How The Iraq Occupation Will End
Quadrillage. It means sectioning, quartering, setting up troops in fortified village posts and in neighborhoods to observe and direct counter-insurgency operations. The idea is to have Gary Cooper holed up in the sherrif's office, like he was in 'High Noon.' Only better armed. To keep the Sherriffs from being overwhelmed, it takes a heavy network of intelligence, firepower, quick-reaction cavalry, air and ground asset support. And to provoke its hair-trigger response doesn't take much.
As a way to quell insurgency, quadrillage's main disadvantage is that its outposts are static and in the very midst of the populations they aim to control. In Iraq, our soldiers lack the vital advantage of intelligence, so as sectioneurs they are constantly observed for weakness. Every coming and going is noted. Every order for food is seen. Near Baqubah yesterday, an outpost was rammed by a suicide bomber driving a truck packed with explosives. The entire garrison of US troops was blown up, with a reported 9 dead and 20 wounded. The same Baqubah which T.E. Lawrence stormed with a bunch of Arabs on camels to sound the death knell of the Ottoman Empire.

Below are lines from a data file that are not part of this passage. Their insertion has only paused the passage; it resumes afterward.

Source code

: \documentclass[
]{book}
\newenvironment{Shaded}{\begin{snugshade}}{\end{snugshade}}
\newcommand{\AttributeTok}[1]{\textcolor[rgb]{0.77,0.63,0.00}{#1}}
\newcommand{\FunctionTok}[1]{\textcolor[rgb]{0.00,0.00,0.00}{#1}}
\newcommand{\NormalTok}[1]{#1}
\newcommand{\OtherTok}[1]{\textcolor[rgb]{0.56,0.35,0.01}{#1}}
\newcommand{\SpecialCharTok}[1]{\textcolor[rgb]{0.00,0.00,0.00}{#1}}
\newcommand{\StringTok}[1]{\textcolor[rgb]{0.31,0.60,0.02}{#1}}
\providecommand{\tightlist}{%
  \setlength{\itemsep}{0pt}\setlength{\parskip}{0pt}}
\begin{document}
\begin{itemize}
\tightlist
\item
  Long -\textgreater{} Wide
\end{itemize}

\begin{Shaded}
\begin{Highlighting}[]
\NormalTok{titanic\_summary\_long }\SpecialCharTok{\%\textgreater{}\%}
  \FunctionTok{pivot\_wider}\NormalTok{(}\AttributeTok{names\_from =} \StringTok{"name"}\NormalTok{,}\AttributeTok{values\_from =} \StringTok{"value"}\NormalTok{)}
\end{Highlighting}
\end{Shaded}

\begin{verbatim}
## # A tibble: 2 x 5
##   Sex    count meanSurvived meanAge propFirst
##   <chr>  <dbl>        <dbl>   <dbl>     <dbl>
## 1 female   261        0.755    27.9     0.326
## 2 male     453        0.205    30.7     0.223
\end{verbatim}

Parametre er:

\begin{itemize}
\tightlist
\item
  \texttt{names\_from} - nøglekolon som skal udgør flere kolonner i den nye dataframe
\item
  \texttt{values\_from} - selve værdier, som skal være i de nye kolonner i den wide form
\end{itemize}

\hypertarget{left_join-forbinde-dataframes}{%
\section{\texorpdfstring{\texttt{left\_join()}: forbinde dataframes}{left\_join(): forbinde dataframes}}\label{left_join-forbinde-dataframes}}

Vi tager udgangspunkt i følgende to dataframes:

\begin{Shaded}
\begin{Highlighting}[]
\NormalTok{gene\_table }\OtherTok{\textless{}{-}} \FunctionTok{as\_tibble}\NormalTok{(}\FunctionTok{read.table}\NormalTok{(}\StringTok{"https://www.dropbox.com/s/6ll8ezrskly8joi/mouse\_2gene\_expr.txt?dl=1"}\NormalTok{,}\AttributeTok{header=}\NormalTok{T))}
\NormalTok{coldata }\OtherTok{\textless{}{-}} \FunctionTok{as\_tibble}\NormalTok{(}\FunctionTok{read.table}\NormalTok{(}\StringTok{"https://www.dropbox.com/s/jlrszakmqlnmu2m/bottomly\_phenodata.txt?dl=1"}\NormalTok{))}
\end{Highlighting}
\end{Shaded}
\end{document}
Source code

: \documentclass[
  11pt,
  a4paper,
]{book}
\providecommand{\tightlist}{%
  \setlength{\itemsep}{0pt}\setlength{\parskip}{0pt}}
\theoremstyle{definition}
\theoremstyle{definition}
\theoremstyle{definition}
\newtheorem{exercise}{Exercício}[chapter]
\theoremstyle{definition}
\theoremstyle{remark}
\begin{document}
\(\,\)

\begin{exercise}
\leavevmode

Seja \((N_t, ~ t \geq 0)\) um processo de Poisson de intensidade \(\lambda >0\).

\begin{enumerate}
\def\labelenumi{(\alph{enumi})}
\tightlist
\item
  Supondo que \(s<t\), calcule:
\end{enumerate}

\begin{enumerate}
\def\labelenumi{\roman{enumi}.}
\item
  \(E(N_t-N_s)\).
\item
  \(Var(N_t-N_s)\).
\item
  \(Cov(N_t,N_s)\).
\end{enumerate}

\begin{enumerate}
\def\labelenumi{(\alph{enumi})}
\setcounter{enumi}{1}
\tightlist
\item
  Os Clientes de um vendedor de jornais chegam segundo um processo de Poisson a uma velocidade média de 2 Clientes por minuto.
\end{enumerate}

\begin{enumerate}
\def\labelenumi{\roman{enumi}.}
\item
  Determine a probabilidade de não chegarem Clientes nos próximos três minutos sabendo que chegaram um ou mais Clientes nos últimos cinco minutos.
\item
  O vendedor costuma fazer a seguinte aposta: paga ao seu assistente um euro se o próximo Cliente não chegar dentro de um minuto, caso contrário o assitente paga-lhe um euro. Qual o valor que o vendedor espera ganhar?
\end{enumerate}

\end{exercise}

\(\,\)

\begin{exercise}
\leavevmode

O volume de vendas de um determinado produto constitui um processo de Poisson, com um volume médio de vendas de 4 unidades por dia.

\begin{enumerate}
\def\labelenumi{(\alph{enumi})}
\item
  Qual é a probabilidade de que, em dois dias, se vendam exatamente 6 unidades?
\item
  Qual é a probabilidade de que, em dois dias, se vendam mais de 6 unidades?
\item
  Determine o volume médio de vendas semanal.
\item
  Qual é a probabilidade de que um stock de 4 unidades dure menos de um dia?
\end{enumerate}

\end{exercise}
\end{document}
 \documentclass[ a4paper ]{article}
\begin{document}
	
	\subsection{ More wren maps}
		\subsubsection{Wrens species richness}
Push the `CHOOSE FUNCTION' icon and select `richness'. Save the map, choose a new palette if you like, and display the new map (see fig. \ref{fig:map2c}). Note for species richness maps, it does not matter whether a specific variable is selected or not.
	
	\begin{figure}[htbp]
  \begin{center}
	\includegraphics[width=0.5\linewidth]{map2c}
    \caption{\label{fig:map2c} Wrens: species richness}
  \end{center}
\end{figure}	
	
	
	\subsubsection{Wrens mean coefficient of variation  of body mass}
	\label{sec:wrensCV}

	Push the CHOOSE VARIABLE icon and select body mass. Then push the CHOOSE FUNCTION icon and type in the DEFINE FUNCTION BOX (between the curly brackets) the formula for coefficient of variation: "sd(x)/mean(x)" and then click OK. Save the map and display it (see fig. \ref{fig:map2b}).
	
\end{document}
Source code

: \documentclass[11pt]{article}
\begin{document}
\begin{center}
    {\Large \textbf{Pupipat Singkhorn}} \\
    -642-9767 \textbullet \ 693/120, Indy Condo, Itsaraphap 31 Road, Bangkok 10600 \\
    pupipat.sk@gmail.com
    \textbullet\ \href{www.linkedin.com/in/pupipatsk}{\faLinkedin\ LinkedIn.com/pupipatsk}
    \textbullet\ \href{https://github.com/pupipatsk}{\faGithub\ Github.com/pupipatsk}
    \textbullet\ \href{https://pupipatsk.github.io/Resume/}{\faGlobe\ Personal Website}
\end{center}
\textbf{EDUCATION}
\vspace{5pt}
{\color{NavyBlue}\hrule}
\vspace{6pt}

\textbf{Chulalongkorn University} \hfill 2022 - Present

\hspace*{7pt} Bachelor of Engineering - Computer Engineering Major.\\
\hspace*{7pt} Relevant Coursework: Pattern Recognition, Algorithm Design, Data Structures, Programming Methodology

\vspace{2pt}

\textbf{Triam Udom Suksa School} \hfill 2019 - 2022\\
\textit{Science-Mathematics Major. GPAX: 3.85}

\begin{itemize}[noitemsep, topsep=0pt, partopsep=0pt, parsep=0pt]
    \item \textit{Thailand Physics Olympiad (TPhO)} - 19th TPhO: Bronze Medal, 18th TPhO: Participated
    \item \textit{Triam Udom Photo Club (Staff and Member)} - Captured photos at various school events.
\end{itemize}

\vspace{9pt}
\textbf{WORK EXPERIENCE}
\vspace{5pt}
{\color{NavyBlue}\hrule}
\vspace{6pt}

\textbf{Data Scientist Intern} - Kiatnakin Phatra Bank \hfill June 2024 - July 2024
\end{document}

Iraq is like the movie 'Fort Apache, The Bronx,' only worse: unless there is a political path to a viable treaty, quadrillage does nothing but turn troopers into vulnerable targets. Meanwhile, the only path to treaty BushCo is pushing is "Stay the Course." This is not a course. It's an exercise in futility. It places our troops within reach of angry people who regrettably but understandably want to kill them. And until we pull back, that's what's going to happen. If our troops are exposed, they will be attacked, and by spreading them around into smaller, less defendable forts, quadrillage makes them more vulnerable.